It is hard to start from the beginning but I must. Okay. :)
1) You use 'she' more than the character's actual name in the first paragraph. That is okay, but overdoing pronouns just looks kind of odd.
2) "She couldn’t even remember what color her walls were; it had been ten years since her dad painted them."
I don't really understand how this relates to the sentence before it, where Lill was tacking some photos to a cork board. It sort of comes out of the blue, and I was puzzling for a few moments on how this really related. If there is something I missed, I would love to know.
3) Thai restaurants don't traditionally have sushi right...
Okay, those were just the specifics I got, but here's the overall:
Amazing detail, easy to visualize!
The transitions are really clear, so I know exactly what is going on.
It is a little mysterious, leaves you waiting for what will happen (that is good,right?).
Character development is great.
Well, other than the specifics, there wasn't that much. All I can offer you is general things to look out for while writing, like dead verbs and repetition.
If I were rating this, I would give it 4.75 stars, but honestly, I am not the best reviewer out there. :) I wish you luck in your future writing endeavors, and if they are all as good as this, I would love to read them.

Vervain says...

Thanks for your review! Sorry for the delay in getting back to you, it's been a crazy couple of weeks for me, haha.

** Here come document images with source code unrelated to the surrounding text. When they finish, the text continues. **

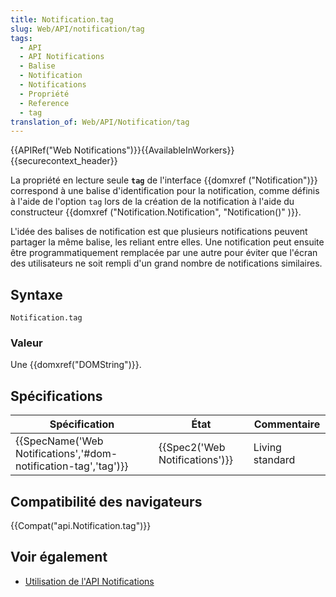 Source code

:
 ```yaml
---
title: Notification.tag
slug: Web/API/notification/tag
tags:
  - API
  - API Notifications
  - Balise
  - Notification
  - Notifications
  - Propriété
  - Reference
  - tag
translation_of: Web/API/Notification/tag
---
```

{{APIRef("Web Notifications")}}{{AvailableInWorkers}}{{securecontext_header}}

La propriété en lecture seule **`tag`** de l'interface {{domxref ("Notification")}} correspond à une balise d'identification pour la notification, comme définis à l'aide de l'option `tag` lors de la création de la notification à l'aide du constructeur {{domxref ("Notification.Notification", "Notification()" )}}.

L'idée des balises de notification est que plusieurs notifications peuvent partager la même balise, les reliant entre elles. Une notification peut ensuite être programmatiquement remplacée par une autre pour éviter que l'écran des utilisateurs ne soit rempli d'un grand nombre de notifications similaires.

## Syntaxe

    Notification.tag

### Valeur

Une {{domxref("DOMString")}}.

## Spécifications

| Spécification                                                                        | État                                     | Commentaire     |
| ------------------------------------------------------------------------------------ | ---------------------------------------- | --------------- |
| {{SpecName('Web Notifications','#dom-notification-tag','tag')}} | {{Spec2('Web Notifications')}} | Living standard |

## Compatibilité des navigateurs

{{Compat("api.Notification.tag")}}

## Voir également

- [Utilisation de l'API Notifications](/fr/docs/Web/API/Notifications_API/Using_the_Notifications_API)

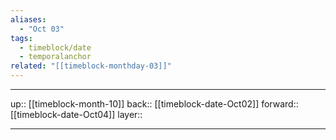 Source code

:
 ```yaml
---
aliases:
  - "Oct 03"
tags:
  - timeblock/date
  - temporalanchor
related: "[[timeblock-monthday-03]]"
---
```




***

up:: [[timeblock-month-10]]
back:: [[timeblock-date-Oct02]]
forward:: [[timeblock-date-Oct04]]
layer:: 

***
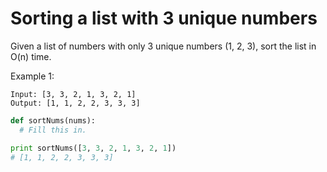 # Sorting a list with 3 unique numbers

Given a list of numbers with only 3 unique numbers (1, 2, 3), sort the list in O(n) time.

Example 1:
```
Input: [3, 3, 2, 1, 3, 2, 1]
Output: [1, 1, 2, 2, 3, 3, 3]
```

```python
def sortNums(nums):
  # Fill this in.

print sortNums([3, 3, 2, 1, 3, 2, 1])
# [1, 1, 2, 2, 3, 3, 3]
``` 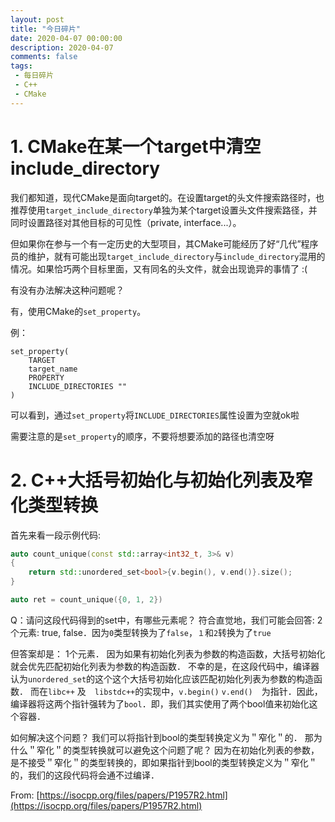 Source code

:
 ```yaml
---
layout: post
title: "今日碎片"
date: 2020-04-07 00:00:00
description: 2020-04-07
comments: false
tags: 
 - 每日碎片
 - C++
 - CMake
---
```


# 1. CMake在某一个target中清空include_directory
我们都知道，现代CMake是面向target的。在设置target的头文件搜索路径时，也推荐使用`target_include_directory`单独为某个target设置头文件搜索路径，并同时设置路径对其他目标的可见性（private, interface...）。

但如果你在参与一个有一定历史的大型项目，其CMake可能经历了好“几代”程序员的维护，就有可能出现`target_include_directory`与`include_directory`混用的情况。如果恰巧两个目标里面，又有同名的头文件，就会出现诡异的事情了 :(

有没有办法解决这种问题呢？

有，使用CMake的`set_property`。

例：
```
set_property(
    TARGET
    target_name
    PROPERTY
    INCLUDE_DIRECTORIES ""
)
```
可以看到，通过`set_property`将`INCLUDE_DIRECTORIES`属性设置为空就ok啦

需要注意的是`set_property`的顺序，不要将想要添加的路径也清空呀

# 2. C++大括号初始化与初始化列表及窄化类型转换
首先来看一段示例代码:
```c++
auto count_unique(const std::array<int32_t, 3>& v)
{
    return std::unordered_set<bool>{v.begin(), v.end()}.size();
}

auto ret = count_unique({0, 1, 2})
```

Q：请问这段代码得到的set中，有哪些元素呢？
符合直觉地，我们可能会回答:
2个元素: true, false．因为`0`类型转换为了`false`，`１`和`2`转换为了`true`

但答案却是：
1个元素．
因为如果有初始化列表为参数的构造函数，大括号初始化就会优先匹配初始化列表为参数的构造函数．
不幸的是，在这段代码中，编译器认为`unordered_set`的这个这个大括号初始化应该匹配初始化列表为参数的构造函数．
而在`libc++` 及　`libstdc++`的实现中，`v.begin()` `v.end()`　为指针．因此，编译器将这两个指针强转为了`bool`．即，我们其实使用了两个bool值来初始化这个容器．

如何解决这个问题？
我们可以将指针到bool的类型转换定义为＂窄化＂的．
那为什么＂窄化＂的类型转换就可以避免这个问题了呢？
因为在初始化列表的参数，是不接受＂窄化＂的类型转换的，即如果指针到bool的类型转换定义为＂窄化＂的，我们的这段代码将会通不过编译．

From: [https://isocpp.org/files/papers/P1957R2.html](https://isocpp.org/files/papers/P1957R2.html)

As for the sentence about not remembering what color her walls were -- it's supposed to refer to the fact that her walls are entirely covered, floor to ceiling, in posters and diagrams and whatnot. Basically, that she can't see the paint.

And actually, a lot of Thai restaurants do have sushi! I know of a few local ones in my area in particular that I absolutely love (and I live near the Heartland of the US, so it's not like I live in some obscure passage of time where Thailand invented sushi first). My sister first introduced me to the joys of sushi through a Thai restaurant near our house back in Florida.

Thank you very much, and keep reviewing!

Keep your face to the sunshine and you cannot see a shadow.